═════ INFORMATION SHOWN ═════

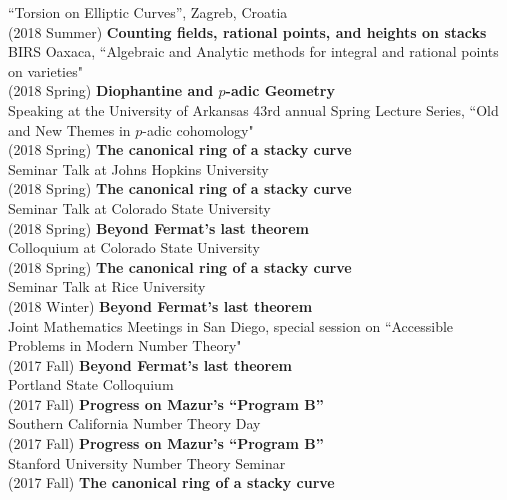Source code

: \documentclass[margin,line]{res}
\begin{document}
\begin{resume}
``Torsion on Elliptic Curves'', Zagreb, Croatia
\vspace{.05cm}\\
(2018 Summer) \textbf{Counting fields, rational points, and heights on stacks}\\
BIRS Oaxaca, ``Algebraic and Analytic methods for integral and rational points on varieties"
\vspace{.05cm}\\
(2018 Spring) \textbf{Diophantine and $p$-adic Geometry}\\
Speaking at the University of Arkansas 43rd annual Spring Lecture Series, ``Old and New Themes in $p$-adic cohomology"
\vspace{.05cm}\\
(2018 Spring) \textbf{The canonical ring of a stacky curve}\\  
Seminar Talk at Johns Hopkins University
\\
(2018 Spring) \textbf{The canonical ring of a stacky curve}\\  
Seminar Talk at Colorado State University
\\
(2018 Spring) \textbf{Beyond Fermat's last theorem}\\
Colloquium at Colorado State University 
\vspace{.05cm}\\
(2018 Spring) \textbf{The canonical ring of a stacky curve}\\  
Seminar Talk at Rice University
\vspace{.05cm}\\
(2018 Winter) \textbf{Beyond Fermat's last theorem}\\
Joint Mathematics Meetings in San Diego, special session on ``Accessible Problems in Modern Number Theory" 
\vspace{.05cm}\\
(2017 Fall) \textbf{Beyond Fermat's last theorem}\\
Portland State Colloquium
\vspace{.05cm}\\
(2017 Fall) \textbf{Progress on Mazur's ``Program B''}\\  
Southern California Number Theory Day
\vspace{.05cm}\\
(2017 Fall) \textbf{Progress on Mazur's ``Program B''}\\  
Stanford University Number Theory Seminar
\vspace{.05cm}\\
(2017 Fall) \textbf{The canonical ring of a stacky curve}\\  

\end{resume}
\end{document}
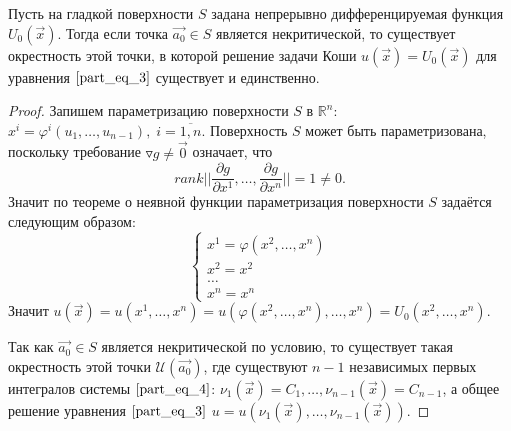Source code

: \documentclass[a4paper, 12pt]{article}
\begin{document}
    \begin{theorem}
        Пусть на гладкой поверхности $S$ задана непрерывно дифференцируемая функция $U_0 \left( \overrightarrow{x} \right)$. Тогда если точка $\overrightarrow{a_0} \in S$ является некритической, то существует окрестность этой точки, в которой решение задачи Коши $u \left( \overrightarrow{x} \right) = U_0 \left( \overrightarrow{x} \right)$ для уравнения $\eqref{part_eq_3}$ существует и единственно.
    \end{theorem}
    \begin{proof}
        Запишем параметризацию поверхности $S$ в $\mathbb{R}^n$: $x^i = \varphi^i \left( u_1, \dots, u_{n - 1} \right), \; i = \overline{1, n}$. Поверхность $S$ может быть параметризована, поскольку требование $\triangledown g \neq \overrightarrow{0}$ означает, что 
        \begin{equation*}
            rank \bigg| \bigg| \frac{\partial g}{\partial x^{1}}, \dots, \frac{\partial g}{\partial x^{n}} \bigg| \bigg| = 1 \neq 0.
        \end{equation*}
        Значит по теореме о неявной функции параметризация поверхности $S$ задаётся следующим образом:
        \begin{equation*}
            \begin{cases}
                x^1 = \varphi \left( x^2, \dots, x^n \right) \\
                x^2 = x^2                                    \\
                \dots                                        \\
                x^n = x^n
            \end{cases}
        \end{equation*}
        Значит $u \left( \overrightarrow{x} \right) = u \left( x^1, \dots, x^n \right) = u \left( \varphi \left( x^2, \dots, x^n \right), \dots, x^n \right) = U_0 \left( x^2, \dots, x^n \right)$.

        Так как $\overrightarrow{a_0} \in S$ является некритической по условию, то существует такая окрестность этой точки $\mathcal{U}  \left( \overrightarrow{a_0} \right)$, где существуют $n - 1$ независимых первых интегралов системы $\eqref{part_eq_4}$: $\nu_1 \left( \overrightarrow{x} \right) = C_1, \dots, \nu_{n - 1} \left( \overrightarrow{x} \right) = C_{n - 1}$, а общее решение уравнения $\eqref{part_eq_3}$ $u = u \left( \nu_1 \left( \overrightarrow{x} \right), \dots, \nu_{n - 1} \left( \overrightarrow{x} \right) \right)$. 


\end{proof}
\end{document}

═════

▸ TASK PROMPT
The exact lines from the beginning of the data through the one that contains "rational points, and" must be given again, both ends included, and pictures must be left out.

▸ SOLUTION
Source code

: \documentclass[margin,line]{res}
\begin{document}
\begin{resume}
``Torsion on Elliptic Curves'', Zagreb, Croatia
\vspace{.05cm}\\
(2018 Summer) \textbf{Counting fields, rational points, and heights on stacks}\\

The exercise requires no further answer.